The home secretary, after a quick assessment of the findings of the Comptroller and Auditor General, has given a clean chit to the Home Department. In a report submitted to the government on Wednesday, additional chief secretary (ACS) in charge of home Vishwas said he had found no merit in most of findings made by the CAG against Kerala Police and its DGP Loknath Behera.
The ACS has also approved the Crime Branch finding that no 5.56 mm INSAS rifles had gone missing from the police armoury. The CAG report had said there was a shortage of 25 such rifles. The Crime Branch had on February 17 did a public count of the rifles to demonstrate that none had gone missing.
As for the vanished bullets, the ACS report said more investigation needs to be carried out. The report hinted that it could be nothing more than a procedural lapse. A CB team led by Crime Branch IG S Sreejith has already begun a probe into the mystery of the missing bullets. The CAG finding was that 12,061 bullets were missing from the armory of the Special Armed Police Battallion (SAPB), Thiruvananthapuram.
The ACS report has seconded Crime Branch ADGP Tomin J Thachankary's reasoning that bullets were lost from 1996, the year the LDF government under V S Achuthanandan took over. For the purposes of investigation, this near quarter century period will be divided into seven phases.
The CB probe will check whether periodical physical verification were conducted by officers. It was only in 2004 that an executive order was issued detailing the steps to be taken to secure and maintain arms and ammunition in the Police Department.
The directions included instructions to officers who were in charge of arms and ammunition into check the stock under their charge at least once a week and make an entry in in the register maintained for the purpose. It was also instructed that the Company Commander/Circle Inspector should conduct surprise physical verification of stocks of Arms and Ammunition once a month and make a record of it in the register maintained for the purpose.
Further, the Superintendent of Police/Commandant should check the arms and ammunition once in every six months and satisfy himself that they were properly maintained.
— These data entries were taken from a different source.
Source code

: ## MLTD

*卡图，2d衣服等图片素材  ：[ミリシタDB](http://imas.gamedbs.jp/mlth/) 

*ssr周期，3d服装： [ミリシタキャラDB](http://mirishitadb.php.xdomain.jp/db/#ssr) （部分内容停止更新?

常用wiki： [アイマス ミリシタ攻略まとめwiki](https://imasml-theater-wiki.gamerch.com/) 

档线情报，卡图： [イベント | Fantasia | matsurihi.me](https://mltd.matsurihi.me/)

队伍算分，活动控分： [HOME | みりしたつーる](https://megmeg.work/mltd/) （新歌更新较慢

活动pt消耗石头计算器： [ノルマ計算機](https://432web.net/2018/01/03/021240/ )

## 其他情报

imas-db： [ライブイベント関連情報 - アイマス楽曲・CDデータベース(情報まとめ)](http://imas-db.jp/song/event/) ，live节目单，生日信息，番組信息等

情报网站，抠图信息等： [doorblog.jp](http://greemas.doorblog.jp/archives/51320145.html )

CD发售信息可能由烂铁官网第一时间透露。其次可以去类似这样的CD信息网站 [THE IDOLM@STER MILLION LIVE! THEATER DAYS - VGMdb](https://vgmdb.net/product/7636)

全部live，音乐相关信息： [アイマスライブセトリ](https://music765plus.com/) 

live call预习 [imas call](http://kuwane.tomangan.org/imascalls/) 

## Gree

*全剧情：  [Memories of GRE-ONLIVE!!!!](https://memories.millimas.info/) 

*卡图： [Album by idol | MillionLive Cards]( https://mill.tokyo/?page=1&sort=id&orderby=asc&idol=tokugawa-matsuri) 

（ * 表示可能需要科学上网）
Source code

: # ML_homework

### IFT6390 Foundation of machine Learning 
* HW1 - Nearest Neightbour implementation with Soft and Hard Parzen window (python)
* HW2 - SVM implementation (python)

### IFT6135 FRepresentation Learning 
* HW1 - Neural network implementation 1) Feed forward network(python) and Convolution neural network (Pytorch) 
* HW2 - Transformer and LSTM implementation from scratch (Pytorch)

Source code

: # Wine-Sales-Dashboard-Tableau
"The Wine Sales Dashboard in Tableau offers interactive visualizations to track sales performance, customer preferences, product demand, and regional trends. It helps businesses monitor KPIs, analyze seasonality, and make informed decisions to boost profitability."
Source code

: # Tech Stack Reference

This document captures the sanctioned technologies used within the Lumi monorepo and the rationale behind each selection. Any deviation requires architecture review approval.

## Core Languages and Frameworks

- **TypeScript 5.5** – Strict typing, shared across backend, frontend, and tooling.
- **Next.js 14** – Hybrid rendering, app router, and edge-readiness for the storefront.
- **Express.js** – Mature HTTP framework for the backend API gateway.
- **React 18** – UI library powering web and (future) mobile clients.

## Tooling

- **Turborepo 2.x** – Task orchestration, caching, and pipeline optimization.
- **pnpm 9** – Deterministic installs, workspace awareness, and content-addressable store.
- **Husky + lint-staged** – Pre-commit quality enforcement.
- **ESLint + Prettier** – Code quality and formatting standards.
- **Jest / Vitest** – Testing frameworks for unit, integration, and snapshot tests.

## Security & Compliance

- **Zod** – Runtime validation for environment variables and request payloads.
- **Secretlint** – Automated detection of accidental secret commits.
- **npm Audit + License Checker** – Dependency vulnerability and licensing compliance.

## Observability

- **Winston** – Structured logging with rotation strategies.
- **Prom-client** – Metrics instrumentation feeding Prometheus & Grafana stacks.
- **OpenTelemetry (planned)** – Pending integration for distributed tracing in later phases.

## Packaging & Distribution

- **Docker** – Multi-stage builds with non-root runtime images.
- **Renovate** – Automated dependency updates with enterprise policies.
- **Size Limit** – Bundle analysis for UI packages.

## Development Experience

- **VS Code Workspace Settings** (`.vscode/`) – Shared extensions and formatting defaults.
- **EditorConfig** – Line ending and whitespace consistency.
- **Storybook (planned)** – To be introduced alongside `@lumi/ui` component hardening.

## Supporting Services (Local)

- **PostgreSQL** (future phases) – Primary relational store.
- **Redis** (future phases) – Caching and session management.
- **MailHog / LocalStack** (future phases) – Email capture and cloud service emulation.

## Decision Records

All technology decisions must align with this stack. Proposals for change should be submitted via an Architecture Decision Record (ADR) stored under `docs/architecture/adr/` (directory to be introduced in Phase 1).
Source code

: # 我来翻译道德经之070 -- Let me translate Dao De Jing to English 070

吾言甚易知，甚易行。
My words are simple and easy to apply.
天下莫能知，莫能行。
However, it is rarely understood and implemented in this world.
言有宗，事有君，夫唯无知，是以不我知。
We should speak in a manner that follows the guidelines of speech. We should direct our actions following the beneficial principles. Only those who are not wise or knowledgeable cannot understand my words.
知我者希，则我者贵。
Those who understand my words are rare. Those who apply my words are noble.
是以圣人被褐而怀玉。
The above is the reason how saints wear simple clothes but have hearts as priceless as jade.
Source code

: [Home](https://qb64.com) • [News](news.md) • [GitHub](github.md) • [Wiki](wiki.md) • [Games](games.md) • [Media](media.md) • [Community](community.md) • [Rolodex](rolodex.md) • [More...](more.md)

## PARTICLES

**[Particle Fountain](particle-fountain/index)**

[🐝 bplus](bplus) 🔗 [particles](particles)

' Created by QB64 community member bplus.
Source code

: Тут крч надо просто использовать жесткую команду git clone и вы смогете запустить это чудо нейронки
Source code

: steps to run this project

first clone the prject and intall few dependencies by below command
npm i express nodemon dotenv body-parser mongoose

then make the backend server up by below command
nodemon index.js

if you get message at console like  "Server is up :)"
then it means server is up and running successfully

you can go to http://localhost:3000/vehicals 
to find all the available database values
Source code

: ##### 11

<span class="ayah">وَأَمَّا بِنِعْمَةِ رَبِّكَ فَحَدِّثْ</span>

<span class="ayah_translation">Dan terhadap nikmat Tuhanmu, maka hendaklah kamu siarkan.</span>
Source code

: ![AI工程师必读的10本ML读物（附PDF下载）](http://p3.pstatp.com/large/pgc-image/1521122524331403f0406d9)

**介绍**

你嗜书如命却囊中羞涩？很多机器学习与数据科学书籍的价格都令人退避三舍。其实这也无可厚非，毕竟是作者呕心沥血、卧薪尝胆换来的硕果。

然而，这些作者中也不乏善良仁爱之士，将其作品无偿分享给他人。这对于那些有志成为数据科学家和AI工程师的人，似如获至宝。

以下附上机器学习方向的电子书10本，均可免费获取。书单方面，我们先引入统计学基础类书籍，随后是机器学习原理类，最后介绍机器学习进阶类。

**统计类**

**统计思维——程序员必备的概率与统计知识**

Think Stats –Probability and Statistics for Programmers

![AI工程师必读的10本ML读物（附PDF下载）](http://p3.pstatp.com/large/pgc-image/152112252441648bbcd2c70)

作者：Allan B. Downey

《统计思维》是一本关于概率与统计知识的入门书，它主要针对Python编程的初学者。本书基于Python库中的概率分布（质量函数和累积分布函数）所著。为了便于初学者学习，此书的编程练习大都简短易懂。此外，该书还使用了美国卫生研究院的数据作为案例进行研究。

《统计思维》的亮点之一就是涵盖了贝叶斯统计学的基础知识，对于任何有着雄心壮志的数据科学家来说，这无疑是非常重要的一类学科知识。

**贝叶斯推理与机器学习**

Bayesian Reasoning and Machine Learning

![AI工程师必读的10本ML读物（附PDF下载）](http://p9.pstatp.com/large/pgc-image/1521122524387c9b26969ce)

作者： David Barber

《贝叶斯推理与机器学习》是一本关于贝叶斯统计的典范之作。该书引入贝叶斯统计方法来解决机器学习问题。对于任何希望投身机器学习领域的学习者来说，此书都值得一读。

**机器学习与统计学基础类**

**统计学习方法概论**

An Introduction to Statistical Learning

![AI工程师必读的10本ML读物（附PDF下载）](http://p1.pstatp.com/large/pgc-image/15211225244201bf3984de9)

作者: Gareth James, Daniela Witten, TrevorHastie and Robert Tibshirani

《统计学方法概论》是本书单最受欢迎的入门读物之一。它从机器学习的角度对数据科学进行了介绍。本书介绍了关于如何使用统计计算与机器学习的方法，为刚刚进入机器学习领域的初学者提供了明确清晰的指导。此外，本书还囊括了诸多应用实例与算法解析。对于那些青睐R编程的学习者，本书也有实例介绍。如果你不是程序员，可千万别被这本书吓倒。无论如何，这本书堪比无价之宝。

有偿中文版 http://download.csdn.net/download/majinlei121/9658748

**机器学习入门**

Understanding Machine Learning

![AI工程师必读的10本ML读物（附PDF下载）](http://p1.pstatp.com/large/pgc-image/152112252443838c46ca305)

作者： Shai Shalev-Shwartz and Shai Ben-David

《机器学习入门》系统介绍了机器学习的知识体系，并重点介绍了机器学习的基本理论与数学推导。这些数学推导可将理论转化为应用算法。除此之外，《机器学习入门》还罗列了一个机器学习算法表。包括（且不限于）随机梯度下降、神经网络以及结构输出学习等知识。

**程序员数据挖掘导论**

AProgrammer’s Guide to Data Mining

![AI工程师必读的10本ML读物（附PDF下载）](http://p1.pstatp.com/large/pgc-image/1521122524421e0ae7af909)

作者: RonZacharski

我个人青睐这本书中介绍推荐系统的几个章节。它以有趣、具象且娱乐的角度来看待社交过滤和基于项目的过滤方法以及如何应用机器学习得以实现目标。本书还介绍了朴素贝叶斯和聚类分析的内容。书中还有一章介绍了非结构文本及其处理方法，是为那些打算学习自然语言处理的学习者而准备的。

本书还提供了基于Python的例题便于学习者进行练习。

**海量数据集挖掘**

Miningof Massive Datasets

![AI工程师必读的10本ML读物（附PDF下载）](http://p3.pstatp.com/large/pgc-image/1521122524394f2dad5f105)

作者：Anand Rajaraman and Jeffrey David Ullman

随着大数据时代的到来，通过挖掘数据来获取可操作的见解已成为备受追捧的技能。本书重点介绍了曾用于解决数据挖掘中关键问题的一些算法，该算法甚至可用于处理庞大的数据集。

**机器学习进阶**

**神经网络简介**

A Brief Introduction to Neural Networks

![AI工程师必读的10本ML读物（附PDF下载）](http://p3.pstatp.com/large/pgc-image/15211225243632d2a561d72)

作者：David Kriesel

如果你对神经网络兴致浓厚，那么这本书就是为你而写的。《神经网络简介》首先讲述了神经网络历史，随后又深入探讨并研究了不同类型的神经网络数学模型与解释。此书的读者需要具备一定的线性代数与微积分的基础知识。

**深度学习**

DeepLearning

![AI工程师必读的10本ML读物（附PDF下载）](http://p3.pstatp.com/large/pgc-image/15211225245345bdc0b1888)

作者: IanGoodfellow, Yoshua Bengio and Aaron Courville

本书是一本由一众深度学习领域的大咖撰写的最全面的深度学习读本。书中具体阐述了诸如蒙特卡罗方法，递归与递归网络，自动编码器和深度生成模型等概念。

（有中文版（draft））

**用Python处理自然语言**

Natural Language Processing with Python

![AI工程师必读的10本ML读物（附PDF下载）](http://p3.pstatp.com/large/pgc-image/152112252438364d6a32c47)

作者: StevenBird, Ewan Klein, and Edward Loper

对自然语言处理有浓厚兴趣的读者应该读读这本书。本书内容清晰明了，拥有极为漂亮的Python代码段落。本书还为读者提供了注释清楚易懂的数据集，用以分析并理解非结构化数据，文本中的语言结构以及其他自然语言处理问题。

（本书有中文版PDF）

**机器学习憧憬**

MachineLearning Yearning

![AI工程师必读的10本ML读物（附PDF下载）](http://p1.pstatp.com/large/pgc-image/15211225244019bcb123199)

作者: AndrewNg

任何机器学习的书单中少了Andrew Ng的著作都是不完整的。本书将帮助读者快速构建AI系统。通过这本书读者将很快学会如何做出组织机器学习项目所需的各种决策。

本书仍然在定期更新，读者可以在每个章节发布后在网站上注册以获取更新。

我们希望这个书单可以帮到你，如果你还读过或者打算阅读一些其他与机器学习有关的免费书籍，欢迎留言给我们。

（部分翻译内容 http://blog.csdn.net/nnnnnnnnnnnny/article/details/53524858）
It was also laid down that senior police officers visiting the camps or police stations, too, should physically verify the arms and ammunitions in stock, the quantity received and issued, and jot down their findings in their Inspection Reports.
The CAG audit had found that no such verification was done in any consistent manner.
The ACS report says that the CAG's accusation of Keltron was "unjustified". The CAG had pulled up Keltron for doing away with open tenders while inviting bids for special orders. The CAG had also stated that Kerala Police could have bypassed Keltron and floated limited tenders. "Besides Kerala Police, Keltron was total solutions provider for many other public sector units," the ACS report states. Further, the ACS report states that Keltron was functioning as Kerala Police's total solutions provider on the basis of a government order.
The DGP was also given a clean chit. The report said that a villa was constructed for the DGP because there was no official residence for the topmost police functionary in the state. As for the diversion of funds meant for the modernisation of the police force, the ACS report said it was later ratified by the Cabinet.